Now, for the first time in many years our house is beautiful. For the first time ever we were able to design our color schemes, tiling, layout etc. to be what we really wanted; to reflect our taste instead of expediency. The house and shop are properly wired and finished, logically and entirely to code. Almost every upgrade we couldn’t afford, every improvement we never got around to, was accomplished. It’s time for a fresh start; we have the unique opportunity to design our lives to suit us, and By God I am not going to go about it half-assed. Yeah we’re still going to have to make do as best we can here or there but if it within our power to do it right it’s going get done right.

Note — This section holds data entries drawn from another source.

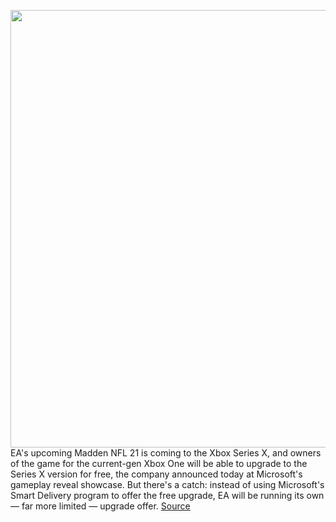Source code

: <img src='https://cdn.vox-cdn.com/thumbor/H-bmvSFIUXCuUM_LAk-q0OudWeo=/0x0:2340x1100/1200x800/filters:focal(983x363:1357x737)/cdn.vox-cdn.com/uploads/chorus_image/image/66765684/madden_21.0.png' width='700px' /><br/>
EA's upcoming Madden NFL 21 is coming to the Xbox Series X, and owners of the game for the current-gen Xbox One will be able to upgrade to the Series X version for free, the company announced today at Microsoft's gameplay reveal showcase. But there's a catch: instead of using Microsoft's Smart Delivery program to offer the free upgrade, EA will be running its own — far more limited — upgrade offer.
<a href='https://www.theverge.com/2020/5/7/21250686/ea-madden-nfl-21-cross-gen-gaming-xbox-series-x-upgrade-one-ps5'> Source <a/>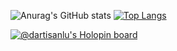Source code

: ![Anurag's GitHub stats](https://github-readme-stats.vercel.app/api?username=dartisan-lu&show_icons=true&theme=dark) [![Top Langs](https://github-readme-stats.vercel.app/api/top-langs/?username=dartisan-lu&layout=compact)](https://github.com/anuraghazra/github-readme-stats)

[![@dartisanlu's Holopin board](https://holopin.me/dartisanlu)](https://holopin.io/@dartisanlu)
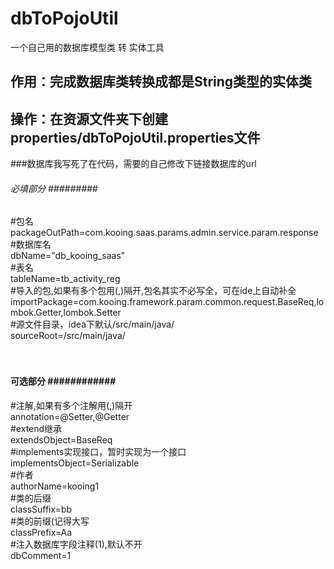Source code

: # dbToPojoUtil
一个自己用的数据库模型类 转 实体工具

## 作用：完成数据库类转换成都是String类型的实体类
## 操作：在资源文件夹下创建properties/dbToPojoUtil.properties文件
###数据库我写死了在代码，需要的自己修改下链接数据库的url
######  必填部分 #########<br>
#包名<br>
packageOutPath=com.kooing.saas.params.admin.service.param.response<br>
#数据库名<br>
dbName="db_kooing_saas"<br>
#表名<br>
tableName=tb_activity_reg<br>
#导入的包,如果有多个包用(,)隔开,包名其实不必写全，可在ide上自动补全<br>
importPackage=com.kooing.framework.param.common.request.BaseReq,lombok.Getter,lombok.Setter<br>
#源文件目录，idea下默认/src/main/java/<br>
sourceRoot=/src/main/java/<br><br>
<br>
####   可选部分    ############<br>
#注解,如果有多个注解用(,)隔开<br>
annotation=@Setter,@Getter<br>
#extend继承<br>
extendsObject=BaseReq<br>
#implements实现接口，暂时实现为一个接口<br>
implementsObject=Serializable<br>
#作者<br>
authorName=kooing1<br>
#类的后缀<br>
classSuffix=bb<br>
#类的前缀(记得大写<br>
classPrefix=Aa<br>
#注入数据库字段注释(1),默认不开<br>
dbComment=1<br>
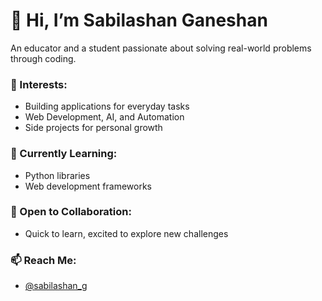 # 👋 Hi, I’m Sabilashan Ganeshan

An educator and a student passionate about solving real-world problems through coding.

### 👀 Interests:
- Building applications for everyday tasks
- Web Development, AI, and Automation
- Side projects for personal growth

### 🌱 Currently Learning:
- Python libraries
- Web development frameworks

### 💞️ Open to Collaboration:
- Quick to learn, excited to explore new challenges

### 📫 Reach Me:
- [@sabilashan_g](https://www.instagram.com/sabilashan_g/)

Redesigning our life means a lot of changes; Linda is going to work (tomorrow) in a job that she genuinely wants to do; it doesn’t pay well but she’ll be back to doing the work she loves and has always wanted to get back to. On top of that it is a job that will give her time to write (she’s well into her first ‘solo’ novel) and help maintain the house and pursue other interests. I’ll be working in the shop– but only on projects that genuinely speak to me. Linda is going to help make sure that I have the materials and resources I need; no more making shift and making do. I’ll also be taking time to write on the several novels that are in-progress (the backlog has gotten ridiculous,) continue my political and social commentaries and maybe do more cartooning. Squeezed in amongst these efforts we’ll be working on our hobbies; things that we never had room for before or that were never quite enough of a priority.  And housework… what for too long has seemed like a nearly futile chore has become into a pleasure in our new home.

It’s a new beginning, and a new life; one designed by us, for us that reflects what we want and how we want to live. Of course it’s not all going to go our way, but then that’s life, isn’t it?

So time to get the dogs fed, get some breakfast and get into the shop. Time to look forward and create the life we want to live.